Cannibalism is a fear that has haunted movie audiences for more than a century, since the exoticizing ethnographic works of Martin and Osa Johnson, as well as the 1917 comedy A Pirate Bold, which may have been the first cinematic depiction of humans intending to boil other humans alive in a giant pot. Now the old-fashioned idea of cannibalistic tribes dwelling deep in the jungle is back and mashed with the Eli Roth brand of bloody horror.
Roth’s The Green Inferno, which made its debut nearly two years ago at the 2013 Toronto International Film Festival, is finally hitting theaters this fall, and its first official trailer can be viewed above. The premise has a group of student environmentalists crash landing in the Peruvian Amazon, where they are captured by natives who want to eat them. As far as I can tell, though, the traditional pot is absent in favor of the young cast being killed in other, more creative ways.
Apparently the ironic situation is that the students went to Peru to help this tribe, whose rain forest home was under threat from encroaching civilization and development and industry. And they do manage to help, at least temporarily. Then, the big thanks they get is to be invited over for dinner. Where they’re the dinner. Oops. Is Roth trying to tell us that helping people and activism isn’t worth it?

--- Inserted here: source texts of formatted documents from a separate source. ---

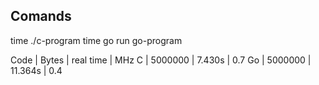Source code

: ## Comands

time ./c-program
time go run go-program

Code | Bytes | real time | MHz
C | 5000000 | 7.430s | 0.7 
Go | 5000000 | 11.364s | 0.4
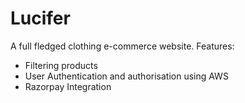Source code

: # Lucifer

A full fledged clothing e-commerce website. 
Features: 
- Filtering products
- User Authentication and authorisation using AWS
- Razorpay Integration
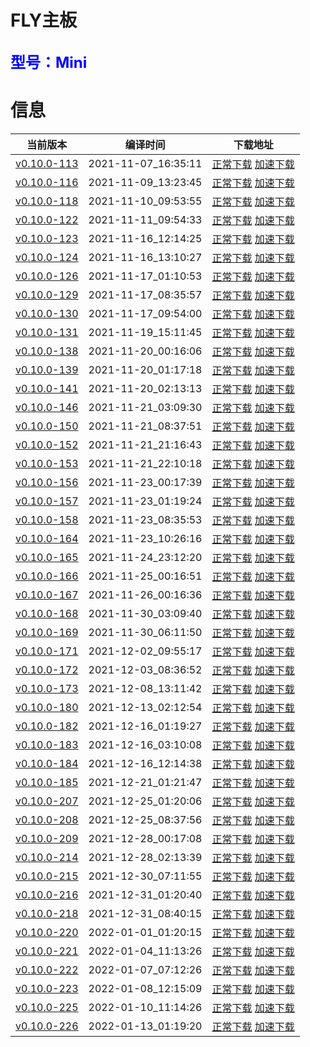 # FLY主板
<font size=5 color=#0000ff>型号：Mini</font>
---
# 信息
| 当前版本 | 编译时间 | 下载地址 |
| --- | --- | --- |
| [v0.10.0-113](https://github.com/Klipper3d/klipper/commit/d4aee4f55e0203aa7cf2877227a574a1b1458a2e) | 2021-11-07_16:35:11 | [正常下载](./v0.10.0-113/firmware.bin)    [加速下载](https://hub.fastgit.org/kluoyun/FLY-Klipper-Firmware/blob/main/Mini/v0.10.0-113/firmware.bin) |
| [v0.10.0-116](https://github.com/Klipper3d/klipper/commit/a0615e5e17d701ada93acd59031193a1b231dd7c) | 2021-11-09_13:23:45 | [正常下载](./v0.10.0-116/firmware.bin)    [加速下载](https://hub.fastgit.org/kluoyun/FLY-Klipper-Firmware/blob/main/Mini/v0.10.0-116/firmware.bin) |
| [v0.10.0-118](https://github.com/Klipper3d/klipper/commit/59314d99e0e2b12720f144afff7c127b11103556) | 2021-11-10_09:53:55 | [正常下载](./v0.10.0-118/firmware.bin)    [加速下载](https://hub.fastgit.org/kluoyun/FLY-Klipper-Firmware/blob/main/Mini/v0.10.0-118/firmware.bin) |
| [v0.10.0-122](https://github.com/Klipper3d/klipper/commit/c179db3d4331db9d85c7acfdaa1e96e295d277ba) | 2021-11-11_09:54:33 | [正常下载](./v0.10.0-122/firmware.bin)    [加速下载](https://hub.fastgit.org/kluoyun/FLY-Klipper-Firmware/blob/main/Mini/v0.10.0-122/firmware.bin) |
| [v0.10.0-123](https://github.com/Klipper3d/klipper/commit/cf811e52d734feaf6f1159403fbe393dabce9a68) | 2021-11-16_12:14:25 | [正常下载](./v0.10.0-123/firmware.bin)    [加速下载](https://hub.fastgit.org/kluoyun/FLY-Klipper-Firmware/blob/main/Mini/v0.10.0-123/firmware.bin) |
| [v0.10.0-124](https://github.com/Klipper3d/klipper/commit/5dcc377cdeab65413e0eb0dd1d04a6e2a3467c86) | 2021-11-16_13:10:27 | [正常下载](./v0.10.0-124/firmware.bin)    [加速下载](https://hub.fastgit.org/kluoyun/FLY-Klipper-Firmware/blob/main/Mini/v0.10.0-124/firmware.bin) |
| [v0.10.0-126](https://github.com/Klipper3d/klipper/commit/bea16c74be4e65c44bd445a9d5c399806c6653e9) | 2021-11-17_01:10:53 | [正常下载](./v0.10.0-126/firmware.bin)    [加速下载](https://hub.fastgit.org/kluoyun/FLY-Klipper-Firmware/blob/main/Mini/v0.10.0-126/firmware.bin) |
| [v0.10.0-129](https://github.com/Klipper3d/klipper/commit/4861a0d958f0ccc9d1dcca14dd9f8550dc47309c) | 2021-11-17_08:35:57 | [正常下载](./v0.10.0-129/firmware.bin)    [加速下载](https://hub.fastgit.org/kluoyun/FLY-Klipper-Firmware/blob/main/Mini/v0.10.0-129/firmware.bin) |
| [v0.10.0-130](https://github.com/Klipper3d/klipper/commit/68c92991eddf0a18328f3c81a6839ab0678a9521) | 2021-11-17_09:54:00 | [正常下载](./v0.10.0-130/firmware.bin)    [加速下载](https://hub.fastgit.org/kluoyun/FLY-Klipper-Firmware/blob/main/Mini/v0.10.0-130/firmware.bin) |
| [v0.10.0-131](https://github.com/Klipper3d/klipper/commit/46381e03a4e27f5905aafafeabab077c9bdf7f33) | 2021-11-19_15:11:45 | [正常下载](./v0.10.0-131/firmware.bin)    [加速下载](https://hub.fastgit.org/kluoyun/FLY-Klipper-Firmware/blob/main/Mini/v0.10.0-131/firmware.bin) |
| [v0.10.0-138](https://github.com/Klipper3d/klipper/commit/a5ec751406c12f063eb464bc4f577279452181ad) | 2021-11-20_00:16:06 | [正常下载](./v0.10.0-138/firmware.bin)    [加速下载](https://hub.fastgit.org/kluoyun/FLY-Klipper-Firmware/blob/main/Mini/v0.10.0-138/firmware.bin) |
| [v0.10.0-139](https://github.com/Klipper3d/klipper/commit/7ef7bf608a2e784505439e50c443f24e03f2f3cf) | 2021-11-20_01:17:18 | [正常下载](./v0.10.0-139/firmware.bin)    [加速下载](https://hub.fastgit.org/kluoyun/FLY-Klipper-Firmware/blob/main/Mini/v0.10.0-139/firmware.bin) |
| [v0.10.0-141](https://github.com/Klipper3d/klipper/commit/326c12728c2b82209215c7535a809a66cabedfa7) | 2021-11-20_02:13:13 | [正常下载](./v0.10.0-141/firmware.bin)    [加速下载](https://hub.fastgit.org/kluoyun/FLY-Klipper-Firmware/blob/main/Mini/v0.10.0-141/firmware.bin) |
| [v0.10.0-146](https://github.com/Klipper3d/klipper/commit/bb08dc7ae91488a6e9e1e88de28bd43be9fa5651) | 2021-11-21_03:09:30 | [正常下载](./v0.10.0-146/firmware.bin)    [加速下载](https://hub.fastgit.org/kluoyun/FLY-Klipper-Firmware/blob/main/Mini/v0.10.0-146/firmware.bin) |
| [v0.10.0-150](https://github.com/Klipper3d/klipper/commit/8b401382f6be586985f488ee264ccd89fd332047) | 2021-11-21_08:37:51 | [正常下载](./v0.10.0-150/firmware.bin)    [加速下载](https://hub.fastgit.org/kluoyun/FLY-Klipper-Firmware/blob/main/Mini/v0.10.0-150/firmware.bin) |
| [v0.10.0-152](https://github.com/Klipper3d/klipper/commit/4d738c8379b525c8bb7fb1afc5084d70582956f9) | 2021-11-21_21:16:43 | [正常下载](./v0.10.0-152/firmware.bin)    [加速下载](https://hub.fastgit.org/kluoyun/FLY-Klipper-Firmware/blob/main/Mini/v0.10.0-152/firmware.bin) |
| [v0.10.0-153](https://github.com/Klipper3d/klipper/commit/4eeb4620cd9eb6fc8bd4789dca6264e4291eabed) | 2021-11-21_22:10:18 | [正常下载](./v0.10.0-153/firmware.bin)    [加速下载](https://hub.fastgit.org/kluoyun/FLY-Klipper-Firmware/blob/main/Mini/v0.10.0-153/firmware.bin) |
| [v0.10.0-156](https://github.com/Klipper3d/klipper/commit/7085ed2d6c16fa9df3cc7e1271927a898dd872d8) | 2021-11-23_00:17:39 | [正常下载](./v0.10.0-156/firmware.bin)    [加速下载](https://hub.fastgit.org/kluoyun/FLY-Klipper-Firmware/blob/main/Mini/v0.10.0-156/firmware.bin) |
| [v0.10.0-157](https://github.com/Klipper3d/klipper/commit/05a8aca0a84c582e7cca8525f06fd9326b80a685) | 2021-11-23_01:19:24 | [正常下载](./v0.10.0-157/firmware.bin)    [加速下载](https://hub.fastgit.org/kluoyun/FLY-Klipper-Firmware/blob/main/Mini/v0.10.0-157/firmware.bin) |
| [v0.10.0-158](https://github.com/Klipper3d/klipper/commit/7971715bb40a41342275d168b471e33882f49150) | 2021-11-23_08:35:53 | [正常下载](./v0.10.0-158/firmware.bin)    [加速下载](https://hub.fastgit.org/kluoyun/FLY-Klipper-Firmware/blob/main/Mini/v0.10.0-158/firmware.bin) |
| [v0.10.0-164](https://github.com/Klipper3d/klipper/commit/a1af78cb83eb91c20126d02012ad8a20405470b4) | 2021-11-23_10:26:16 | [正常下载](./v0.10.0-164/firmware.bin)    [加速下载](https://hub.fastgit.org/kluoyun/FLY-Klipper-Firmware/blob/main/Mini/v0.10.0-164/firmware.bin) |
| [v0.10.0-165](https://github.com/Klipper3d/klipper/commit/69c0bdefdec92f8f78b9c21d04efe30893c45381) | 2021-11-24_23:12:20 | [正常下载](./v0.10.0-165/firmware.bin)    [加速下载](https://hub.fastgit.org/kluoyun/FLY-Klipper-Firmware/blob/main/Mini/v0.10.0-165/firmware.bin) |
| [v0.10.0-166](https://github.com/Klipper3d/klipper/commit/790d48b46c40eae63e96ce3dc7975e5a37290931) | 2021-11-25_00:16:51 | [正常下载](./v0.10.0-166/firmware.bin)    [加速下载](https://hub.fastgit.org/kluoyun/FLY-Klipper-Firmware/blob/main/Mini/v0.10.0-166/firmware.bin) |
| [v0.10.0-167](https://github.com/Klipper3d/klipper/commit/2b7d0bba428b573c7f9a3291cff6a1dc9da700ff) | 2021-11-26_00:16:36 | [正常下载](./v0.10.0-167/firmware.bin)    [加速下载](https://hub.fastgit.org/kluoyun/FLY-Klipper-Firmware/blob/main/Mini/v0.10.0-167/firmware.bin) |
| [v0.10.0-168](https://github.com/Klipper3d/klipper/commit/54acca37ba642e8af4aeb9bdc6b538a639eb0320) | 2021-11-30_03:09:40 | [正常下载](./v0.10.0-168/firmware.bin)    [加速下载](https://hub.fastgit.org/kluoyun/FLY-Klipper-Firmware/blob/main/Mini/v0.10.0-168/firmware.bin) |
| [v0.10.0-169](https://github.com/Klipper3d/klipper/commit/520273e5abfd9a3dd899f94b5df602669b655ec0) | 2021-11-30_06:11:50 | [正常下载](./v0.10.0-169/firmware.bin)    [加速下载](https://hub.fastgit.org/kluoyun/FLY-Klipper-Firmware/blob/main/Mini/v0.10.0-169/firmware.bin) |
| [v0.10.0-171](https://github.com/Klipper3d/klipper/commit/8b2da0d353575b2c2d62b6d84487fc5d0d9f0d65) | 2021-12-02_09:55:17 | [正常下载](./v0.10.0-171/firmware.bin)    [加速下载](https://hub.fastgit.org/kluoyun/FLY-Klipper-Firmware/blob/main/Mini/v0.10.0-171/firmware.bin) |
| [v0.10.0-172](https://github.com/Klipper3d/klipper/commit/051133f81c9b9b9fff6df6716038f8c0b7105c69) | 2021-12-03_08:36:52 | [正常下载](./v0.10.0-172/firmware.bin)    [加速下载](https://hub.fastgit.org/kluoyun/FLY-Klipper-Firmware/blob/main/Mini/v0.10.0-172/firmware.bin) |
| [v0.10.0-173](https://github.com/Klipper3d/klipper/commit/bea2027869f8aae576e7a2a8ad8494789b859111) | 2021-12-08_13:11:42 | [正常下载](./v0.10.0-173/firmware.bin)    [加速下载](https://hub.fastgit.org/kluoyun/FLY-Klipper-Firmware/blob/main/Mini/v0.10.0-173/firmware.bin) |
| [v0.10.0-180](https://github.com/Klipper3d/klipper/commit/323268ea02700b2fd3b6accda310845ba29c894e) | 2021-12-13_02:12:54 | [正常下载](./v0.10.0-180/firmware.bin)    [加速下载](https://hub.fastgit.org/kluoyun/FLY-Klipper-Firmware/blob/main/Mini/v0.10.0-180/firmware.bin) |
| [v0.10.0-182](https://github.com/Klipper3d/klipper/commit/62cfc2527f4824f1373a2819552f81ffd877b599) | 2021-12-16_01:19:27 | [正常下载](./v0.10.0-182/firmware.bin)    [加速下载](https://hub.fastgit.org/kluoyun/FLY-Klipper-Firmware/blob/main/Mini/v0.10.0-182/firmware.bin) |
| [v0.10.0-183](https://github.com/Klipper3d/klipper/commit/e7ba14033747c55dce76192c1399498b1f26c842) | 2021-12-16_03:10:08 | [正常下载](./v0.10.0-183/firmware.bin)    [加速下载](https://hub.fastgit.org/kluoyun/FLY-Klipper-Firmware/blob/main/Mini/v0.10.0-183/firmware.bin) |
| [v0.10.0-184](https://github.com/Klipper3d/klipper/commit/dd714fc7a18fb5adf110fd90c6d2ab505c265038) | 2021-12-16_12:14:38 | [正常下载](./v0.10.0-184/firmware.bin)    [加速下载](https://hub.fastgit.org/kluoyun/FLY-Klipper-Firmware/blob/main/Mini/v0.10.0-184/firmware.bin) |
| [v0.10.0-185](https://github.com/Klipper3d/klipper/commit/debcc22fc5439be8bbd7bf606b7bbcf6814fd4dc) | 2021-12-21_01:21:47 | [正常下载](./v0.10.0-185/firmware.bin)    [加速下载](https://hub.fastgit.org/kluoyun/FLY-Klipper-Firmware/blob/main/Mini/v0.10.0-185/firmware.bin) |
| [v0.10.0-207](https://github.com/Klipper3d/klipper/commit/9f31a35e7530223d56701fd311655de34fa21dd2) | 2021-12-25_01:20:06 | [正常下载](./v0.10.0-207/firmware.bin)    [加速下载](https://hub.fastgit.org/kluoyun/FLY-Klipper-Firmware/blob/main/Mini/v0.10.0-207/firmware.bin) |
| [v0.10.0-208](https://github.com/Klipper3d/klipper/commit/247cd753e283e70a9949e76d0ba669d99c0eb144) | 2021-12-25_08:37:56 | [正常下载](./v0.10.0-208/firmware.bin)    [加速下载](https://hub.fastgit.org/kluoyun/FLY-Klipper-Firmware/blob/main/Mini/v0.10.0-208/firmware.bin) |
| [v0.10.0-209](https://github.com/Klipper3d/klipper/commit/8090d365f640eb6c6e6157adefbfe94e37d6227f) | 2021-12-28_00:17:08 | [正常下载](./v0.10.0-209/firmware.bin)    [加速下载](https://hub.fastgit.org/kluoyun/FLY-Klipper-Firmware/blob/main/Mini/v0.10.0-209/firmware.bin) |
| [v0.10.0-214](https://github.com/Klipper3d/klipper/commit/98af5dffe61476200d1215afbd00b0d809ad0474) | 2021-12-28_02:13:39 | [正常下载](./v0.10.0-214/firmware.bin)    [加速下载](https://hub.fastgit.org/kluoyun/FLY-Klipper-Firmware/blob/main/Mini/v0.10.0-214/firmware.bin) |
| [v0.10.0-215](https://github.com/Klipper3d/klipper/commit/9bdd61758e61d4652ae09515425c3316c6cfe905) | 2021-12-30_07:11:55 | [正常下载](./v0.10.0-215/firmware.bin)    [加速下载](https://hub.fastgit.org/kluoyun/FLY-Klipper-Firmware/blob/main/Mini/v0.10.0-215/firmware.bin) |
| [v0.10.0-216](https://github.com/Klipper3d/klipper/commit/8b6753d68f681b0ed7e76b5e05b2bc7da6d5aa1d) | 2021-12-31_01:20:40 | [正常下载](./v0.10.0-216/firmware.bin)    [加速下载](https://hub.fastgit.org/kluoyun/FLY-Klipper-Firmware/blob/main/Mini/v0.10.0-216/firmware.bin) |
| [v0.10.0-218](https://github.com/Klipper3d/klipper/commit/f8afe49a2f93b25527ed6515d32f4f34490f5bd2) | 2021-12-31_08:40:15 | [正常下载](./v0.10.0-218/firmware.bin)    [加速下载](https://hub.fastgit.org/kluoyun/FLY-Klipper-Firmware/blob/main/Mini/v0.10.0-218/firmware.bin) |
| [v0.10.0-220](https://github.com/Klipper3d/klipper/commit/608cd38de5603792804a49625c43f3f5d3dacb5e) | 2022-01-01_01:20:15 | [正常下载](./v0.10.0-220/firmware.bin)    [加速下载](https://hub.fastgit.org/kluoyun/FLY-Klipper-Firmware/blob/main/Mini/v0.10.0-220/firmware.bin) |
| [v0.10.0-221](https://github.com/Klipper3d/klipper/commit/8a3727ef742f46923275ffca4651710952cfa114) | 2022-01-04_11:13:26 | [正常下载](./v0.10.0-221/firmware.bin)    [加速下载](https://hub.fastgit.org/kluoyun/FLY-Klipper-Firmware/blob/main/Mini/v0.10.0-221/firmware.bin) |
| [v0.10.0-222](https://github.com/Klipper3d/klipper/commit/7c0559c6e62506af73d0e8f22733615705664dd5) | 2022-01-07_07:12:26 | [正常下载](./v0.10.0-222/firmware.bin)    [加速下载](https://hub.fastgit.org/kluoyun/FLY-Klipper-Firmware/blob/main/Mini/v0.10.0-222/firmware.bin) |
| [v0.10.0-223](https://github.com/Klipper3d/klipper/commit/4c8d24ae03eadf3fc5a28efb1209ce810251d02d) | 2022-01-08_12:15:09 | [正常下载](./v0.10.0-223/firmware.bin)    [加速下载](https://hub.fastgit.org/kluoyun/FLY-Klipper-Firmware/blob/main/Mini/v0.10.0-223/firmware.bin) |
| [v0.10.0-225](https://github.com/Klipper3d/klipper/commit/6e6ad7b5201d3452aa605f4ae852c51239c2c7d8) | 2022-01-10_11:14:26 | [正常下载](./v0.10.0-225/firmware.bin)    [加速下载](https://hub.fastgit.org/kluoyun/FLY-Klipper-Firmware/blob/main/Mini/v0.10.0-225/firmware.bin) |
| [v0.10.0-226](https://github.com/Klipper3d/klipper/commit/090fcf928fcbd36fa6e4e90fd6c52967ad5d420d) | 2022-01-13_01:19:20 | [正常下载](./v0.10.0-226/firmware.bin)    [加速下载](https://hub.fastgit.org/kluoyun/FLY-Klipper-Firmware/blob/main/Mini/v0.10.0-226/firmware.bin) |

Adam Charles reviewed the movie for us at Fantastic Fest in 2013, and he wasn’t much of a fan. He wrote:
it’s familiar Roth territory, only with blunt teeth instead of power drills and disease. This is also where the single impressive element of the picture begins in the exceptional make-up work and naturalness of the tribe of cannibals. When people die in The Green Inferno they die unforgettably. They die in ways that make you question back-packing or exploring in the same way that The Texas Chainsaw Massacre made you question traveling on anything but a highway. However, the forty-or-so minutes it took to arrive at the village is meaningless.
The Green Inferno opens on September 25th.